Overview of Architecture
DOTIE employs a novel technique that capitalizes on the temporal information inherent in event data to detect moving objects. The core of DOTIE is a lightweight, single-layer spiking neural network (SNN) designed to separate events based on the speed of the objects that generated them.
The fundamental principles behind the architecture are:
- Events generated by the same object are temporally close to each other.
- Events generated by the same object are spatially close to each other.
The architecture utilizes Leaky Integrate and Fire (LIF) neurons, which are sensitive to the temporal structure of input events. By tuning hyperparameters like the threshold and leak factor, these neurons can identify input spikes (events) that occur close together in time, effectively filtering events based on object speed. Instead of connecting each pixel directly to a neuron, DOTIE uses a weighted sum from a neighborhood of pixels (e.g., 3x3) as input to each neuron. This allows the SNN to better identify fast-moving objects by considering the spatio-temporal pattern of events.

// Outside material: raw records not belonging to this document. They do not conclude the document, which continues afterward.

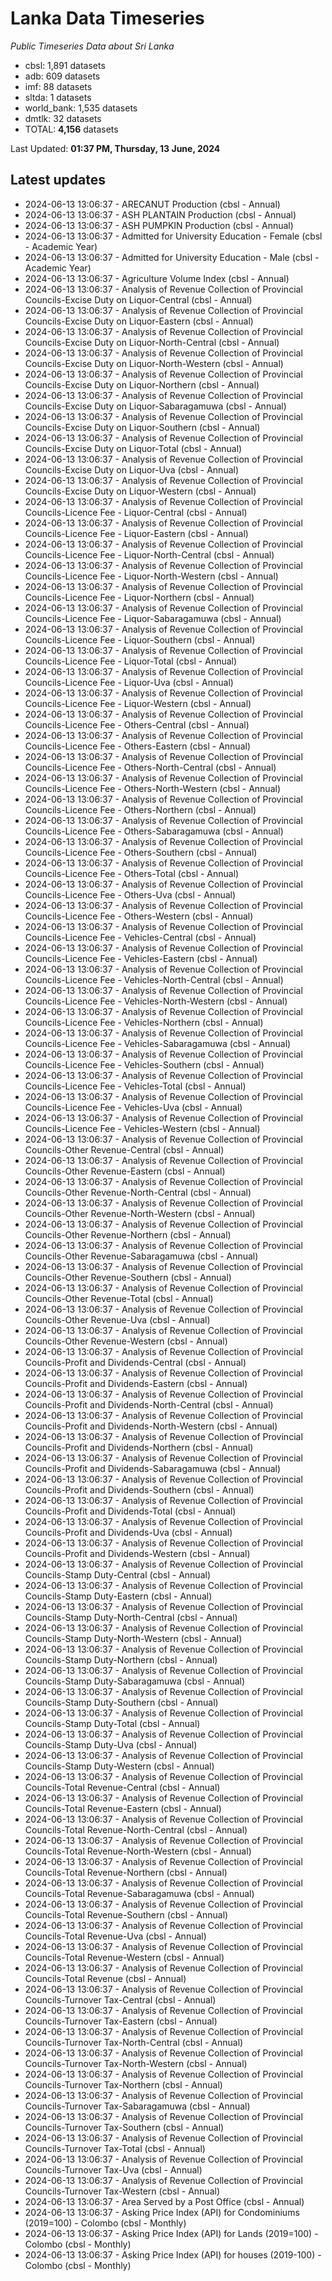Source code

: # Lanka Data Timeseries
*Public Timeseries Data about Sri Lanka*

* cbsl: 1,891 datasets
* adb: 609 datasets
* imf: 88 datasets
* sltda: 1 datasets
* world_bank: 1,535 datasets
* dmtlk: 32 datasets
* TOTAL: **4,156** datasets

Last Updated: **01:37 PM, Thursday, 13 June, 2024**

## Latest updates

* 2024-06-13 13:06:37 - ARECANUT Production (cbsl - Annual)
* 2024-06-13 13:06:37 - ASH PLANTAIN Production (cbsl - Annual)
* 2024-06-13 13:06:37 - ASH PUMPKIN Production (cbsl - Annual)
* 2024-06-13 13:06:37 - Admitted for University Education - Female (cbsl - Academic Year)
* 2024-06-13 13:06:37 - Admitted for University Education - Male (cbsl - Academic Year)
* 2024-06-13 13:06:37 - Agriculture Volume Index (cbsl - Annual)
* 2024-06-13 13:06:37 - Analysis of Revenue Collection of Provincial Councils-Excise Duty on Liquor-Central (cbsl - Annual)
* 2024-06-13 13:06:37 - Analysis of Revenue Collection of Provincial Councils-Excise Duty on Liquor-Eastern (cbsl - Annual)
* 2024-06-13 13:06:37 - Analysis of Revenue Collection of Provincial Councils-Excise Duty on Liquor-North-Central (cbsl - Annual)
* 2024-06-13 13:06:37 - Analysis of Revenue Collection of Provincial Councils-Excise Duty on Liquor-North-Western (cbsl - Annual)
* 2024-06-13 13:06:37 - Analysis of Revenue Collection of Provincial Councils-Excise Duty on Liquor-Northern (cbsl - Annual)
* 2024-06-13 13:06:37 - Analysis of Revenue Collection of Provincial Councils-Excise Duty on Liquor-Sabaragamuwa (cbsl - Annual)
* 2024-06-13 13:06:37 - Analysis of Revenue Collection of Provincial Councils-Excise Duty on Liquor-Southern (cbsl - Annual)
* 2024-06-13 13:06:37 - Analysis of Revenue Collection of Provincial Councils-Excise Duty on Liquor-Total (cbsl - Annual)
* 2024-06-13 13:06:37 - Analysis of Revenue Collection of Provincial Councils-Excise Duty on Liquor-Uva (cbsl - Annual)
* 2024-06-13 13:06:37 - Analysis of Revenue Collection of Provincial Councils-Excise Duty on Liquor-Western (cbsl - Annual)
* 2024-06-13 13:06:37 - Analysis of Revenue Collection of Provincial Councils-Licence Fee - Liquor-Central (cbsl - Annual)
* 2024-06-13 13:06:37 - Analysis of Revenue Collection of Provincial Councils-Licence Fee - Liquor-Eastern (cbsl - Annual)
* 2024-06-13 13:06:37 - Analysis of Revenue Collection of Provincial Councils-Licence Fee - Liquor-North-Central (cbsl - Annual)
* 2024-06-13 13:06:37 - Analysis of Revenue Collection of Provincial Councils-Licence Fee - Liquor-North-Western (cbsl - Annual)
* 2024-06-13 13:06:37 - Analysis of Revenue Collection of Provincial Councils-Licence Fee - Liquor-Northern (cbsl - Annual)
* 2024-06-13 13:06:37 - Analysis of Revenue Collection of Provincial Councils-Licence Fee - Liquor-Sabaragamuwa (cbsl - Annual)
* 2024-06-13 13:06:37 - Analysis of Revenue Collection of Provincial Councils-Licence Fee - Liquor-Southern (cbsl - Annual)
* 2024-06-13 13:06:37 - Analysis of Revenue Collection of Provincial Councils-Licence Fee - Liquor-Total (cbsl - Annual)
* 2024-06-13 13:06:37 - Analysis of Revenue Collection of Provincial Councils-Licence Fee - Liquor-Uva (cbsl - Annual)
* 2024-06-13 13:06:37 - Analysis of Revenue Collection of Provincial Councils-Licence Fee - Liquor-Western (cbsl - Annual)
* 2024-06-13 13:06:37 - Analysis of Revenue Collection of Provincial Councils-Licence Fee - Others-Central (cbsl - Annual)
* 2024-06-13 13:06:37 - Analysis of Revenue Collection of Provincial Councils-Licence Fee - Others-Eastern (cbsl - Annual)
* 2024-06-13 13:06:37 - Analysis of Revenue Collection of Provincial Councils-Licence Fee - Others-North-Central (cbsl - Annual)
* 2024-06-13 13:06:37 - Analysis of Revenue Collection of Provincial Councils-Licence Fee - Others-North-Western (cbsl - Annual)
* 2024-06-13 13:06:37 - Analysis of Revenue Collection of Provincial Councils-Licence Fee - Others-Northern (cbsl - Annual)
* 2024-06-13 13:06:37 - Analysis of Revenue Collection of Provincial Councils-Licence Fee - Others-Sabaragamuwa (cbsl - Annual)
* 2024-06-13 13:06:37 - Analysis of Revenue Collection of Provincial Councils-Licence Fee - Others-Southern (cbsl - Annual)
* 2024-06-13 13:06:37 - Analysis of Revenue Collection of Provincial Councils-Licence Fee - Others-Total (cbsl - Annual)
* 2024-06-13 13:06:37 - Analysis of Revenue Collection of Provincial Councils-Licence Fee - Others-Uva (cbsl - Annual)
* 2024-06-13 13:06:37 - Analysis of Revenue Collection of Provincial Councils-Licence Fee - Others-Western (cbsl - Annual)
* 2024-06-13 13:06:37 - Analysis of Revenue Collection of Provincial Councils-Licence Fee - Vehicles-Central (cbsl - Annual)
* 2024-06-13 13:06:37 - Analysis of Revenue Collection of Provincial Councils-Licence Fee - Vehicles-Eastern (cbsl - Annual)
* 2024-06-13 13:06:37 - Analysis of Revenue Collection of Provincial Councils-Licence Fee - Vehicles-North-Central (cbsl - Annual)
* 2024-06-13 13:06:37 - Analysis of Revenue Collection of Provincial Councils-Licence Fee - Vehicles-North-Western (cbsl - Annual)
* 2024-06-13 13:06:37 - Analysis of Revenue Collection of Provincial Councils-Licence Fee - Vehicles-Northern (cbsl - Annual)
* 2024-06-13 13:06:37 - Analysis of Revenue Collection of Provincial Councils-Licence Fee - Vehicles-Sabaragamuwa (cbsl - Annual)
* 2024-06-13 13:06:37 - Analysis of Revenue Collection of Provincial Councils-Licence Fee - Vehicles-Southern (cbsl - Annual)
* 2024-06-13 13:06:37 - Analysis of Revenue Collection of Provincial Councils-Licence Fee - Vehicles-Total (cbsl - Annual)
* 2024-06-13 13:06:37 - Analysis of Revenue Collection of Provincial Councils-Licence Fee - Vehicles-Uva (cbsl - Annual)
* 2024-06-13 13:06:37 - Analysis of Revenue Collection of Provincial Councils-Licence Fee - Vehicles-Western (cbsl - Annual)
* 2024-06-13 13:06:37 - Analysis of Revenue Collection of Provincial Councils-Other Revenue-Central (cbsl - Annual)
* 2024-06-13 13:06:37 - Analysis of Revenue Collection of Provincial Councils-Other Revenue-Eastern (cbsl - Annual)
* 2024-06-13 13:06:37 - Analysis of Revenue Collection of Provincial Councils-Other Revenue-North-Central (cbsl - Annual)
* 2024-06-13 13:06:37 - Analysis of Revenue Collection of Provincial Councils-Other Revenue-North-Western (cbsl - Annual)
* 2024-06-13 13:06:37 - Analysis of Revenue Collection of Provincial Councils-Other Revenue-Northern (cbsl - Annual)
* 2024-06-13 13:06:37 - Analysis of Revenue Collection of Provincial Councils-Other Revenue-Sabaragamuwa (cbsl - Annual)
* 2024-06-13 13:06:37 - Analysis of Revenue Collection of Provincial Councils-Other Revenue-Southern (cbsl - Annual)
* 2024-06-13 13:06:37 - Analysis of Revenue Collection of Provincial Councils-Other Revenue-Total (cbsl - Annual)
* 2024-06-13 13:06:37 - Analysis of Revenue Collection of Provincial Councils-Other Revenue-Uva (cbsl - Annual)
* 2024-06-13 13:06:37 - Analysis of Revenue Collection of Provincial Councils-Other Revenue-Western (cbsl - Annual)
* 2024-06-13 13:06:37 - Analysis of Revenue Collection of Provincial Councils-Profit and Dividends-Central (cbsl - Annual)
* 2024-06-13 13:06:37 - Analysis of Revenue Collection of Provincial Councils-Profit and Dividends-Eastern (cbsl - Annual)
* 2024-06-13 13:06:37 - Analysis of Revenue Collection of Provincial Councils-Profit and Dividends-North-Central (cbsl - Annual)
* 2024-06-13 13:06:37 - Analysis of Revenue Collection of Provincial Councils-Profit and Dividends-North-Western (cbsl - Annual)
* 2024-06-13 13:06:37 - Analysis of Revenue Collection of Provincial Councils-Profit and Dividends-Northern (cbsl - Annual)
* 2024-06-13 13:06:37 - Analysis of Revenue Collection of Provincial Councils-Profit and Dividends-Sabaragamuwa (cbsl - Annual)
* 2024-06-13 13:06:37 - Analysis of Revenue Collection of Provincial Councils-Profit and Dividends-Southern (cbsl - Annual)
* 2024-06-13 13:06:37 - Analysis of Revenue Collection of Provincial Councils-Profit and Dividends-Total (cbsl - Annual)
* 2024-06-13 13:06:37 - Analysis of Revenue Collection of Provincial Councils-Profit and Dividends-Uva (cbsl - Annual)
* 2024-06-13 13:06:37 - Analysis of Revenue Collection of Provincial Councils-Profit and Dividends-Western (cbsl - Annual)
* 2024-06-13 13:06:37 - Analysis of Revenue Collection of Provincial Councils-Stamp Duty-Central (cbsl - Annual)
* 2024-06-13 13:06:37 - Analysis of Revenue Collection of Provincial Councils-Stamp Duty-Eastern (cbsl - Annual)
* 2024-06-13 13:06:37 - Analysis of Revenue Collection of Provincial Councils-Stamp Duty-North-Central (cbsl - Annual)
* 2024-06-13 13:06:37 - Analysis of Revenue Collection of Provincial Councils-Stamp Duty-North-Western (cbsl - Annual)
* 2024-06-13 13:06:37 - Analysis of Revenue Collection of Provincial Councils-Stamp Duty-Northern (cbsl - Annual)
* 2024-06-13 13:06:37 - Analysis of Revenue Collection of Provincial Councils-Stamp Duty-Sabaragamuwa (cbsl - Annual)
* 2024-06-13 13:06:37 - Analysis of Revenue Collection of Provincial Councils-Stamp Duty-Southern (cbsl - Annual)
* 2024-06-13 13:06:37 - Analysis of Revenue Collection of Provincial Councils-Stamp Duty-Total (cbsl - Annual)
* 2024-06-13 13:06:37 - Analysis of Revenue Collection of Provincial Councils-Stamp Duty-Uva (cbsl - Annual)
* 2024-06-13 13:06:37 - Analysis of Revenue Collection of Provincial Councils-Stamp Duty-Western (cbsl - Annual)
* 2024-06-13 13:06:37 - Analysis of Revenue Collection of Provincial Councils-Total Revenue-Central (cbsl - Annual)
* 2024-06-13 13:06:37 - Analysis of Revenue Collection of Provincial Councils-Total Revenue-Eastern (cbsl - Annual)
* 2024-06-13 13:06:37 - Analysis of Revenue Collection of Provincial Councils-Total Revenue-North-Central (cbsl - Annual)
* 2024-06-13 13:06:37 - Analysis of Revenue Collection of Provincial Councils-Total Revenue-North-Western (cbsl - Annual)
* 2024-06-13 13:06:37 - Analysis of Revenue Collection of Provincial Councils-Total Revenue-Northern (cbsl - Annual)
* 2024-06-13 13:06:37 - Analysis of Revenue Collection of Provincial Councils-Total Revenue-Sabaragamuwa (cbsl - Annual)
* 2024-06-13 13:06:37 - Analysis of Revenue Collection of Provincial Councils-Total Revenue-Southern (cbsl - Annual)
* 2024-06-13 13:06:37 - Analysis of Revenue Collection of Provincial Councils-Total Revenue-Uva (cbsl - Annual)
* 2024-06-13 13:06:37 - Analysis of Revenue Collection of Provincial Councils-Total Revenue-Western (cbsl - Annual)
* 2024-06-13 13:06:37 - Analysis of Revenue Collection of Provincial Councils-Total Revenue (cbsl - Annual)
* 2024-06-13 13:06:37 - Analysis of Revenue Collection of Provincial Councils-Turnover Tax-Central (cbsl - Annual)
* 2024-06-13 13:06:37 - Analysis of Revenue Collection of Provincial Councils-Turnover Tax-Eastern (cbsl - Annual)
* 2024-06-13 13:06:37 - Analysis of Revenue Collection of Provincial Councils-Turnover Tax-North-Central (cbsl - Annual)
* 2024-06-13 13:06:37 - Analysis of Revenue Collection of Provincial Councils-Turnover Tax-North-Western (cbsl - Annual)
* 2024-06-13 13:06:37 - Analysis of Revenue Collection of Provincial Councils-Turnover Tax-Northern (cbsl - Annual)
* 2024-06-13 13:06:37 - Analysis of Revenue Collection of Provincial Councils-Turnover Tax-Sabaragamuwa (cbsl - Annual)
* 2024-06-13 13:06:37 - Analysis of Revenue Collection of Provincial Councils-Turnover Tax-Southern (cbsl - Annual)
* 2024-06-13 13:06:37 - Analysis of Revenue Collection of Provincial Councils-Turnover Tax-Total (cbsl - Annual)
* 2024-06-13 13:06:37 - Analysis of Revenue Collection of Provincial Councils-Turnover Tax-Uva (cbsl - Annual)
* 2024-06-13 13:06:37 - Analysis of Revenue Collection of Provincial Councils-Turnover Tax-Western (cbsl - Annual)
* 2024-06-13 13:06:37 - Area Served by a Post Office (cbsl - Annual)
* 2024-06-13 13:06:37 - Asking Price Index (API) for Condominiums (2019=100) - Colombo (cbsl - Monthly)
* 2024-06-13 13:06:37 - Asking Price Index (API) for Lands (2019=100) - Colombo (cbsl - Monthly)
* 2024-06-13 13:06:37 - Asking Price Index (API) for houses (2019-100) - Colombo (cbsl - Monthly)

The key advantages of this architecture include:
- Asynchronous operation, processing events as they are generated.
- Robustness to camera noise and events from static background objects.
- Low latency and energy overhead due to the single-layer SNN and the nature of spiking neuron operations (accumulate vs. multiply-and-accumulate).
- Scene independence, meaning the SNN parameters correspond to object speeds and can be fine-tuned before deployment without extensive retraining for new scenes.

Results and Demonstration
DOTIE has demonstrated its capability to effectively detect the speed of objects using only event data. In a practical demonstration mentioned in the literature, a DAVIS346 Event Camera was used to capture events from a disk rotating at three different speeds (slow, medium, and fast) on an electric motor. The spiking architecture was fine-tuned to separate events corresponding to these speeds, visually represented by color-coding events based on their allocated speed bin.
To further validate DOTIE’s real-time capabilities, a live demonstration was conducted using an Arduino board to control the rotation speed of a disk at three distinct levels. A DVS (Dynamic Vision Sensor) event camera captured the asynchronous events generated by the rotating disk, and DOTIE was applied in real-time to process this event stream. The results of this demonstration are visualized below, showcasing DOTIE’s ability to track the moving disk.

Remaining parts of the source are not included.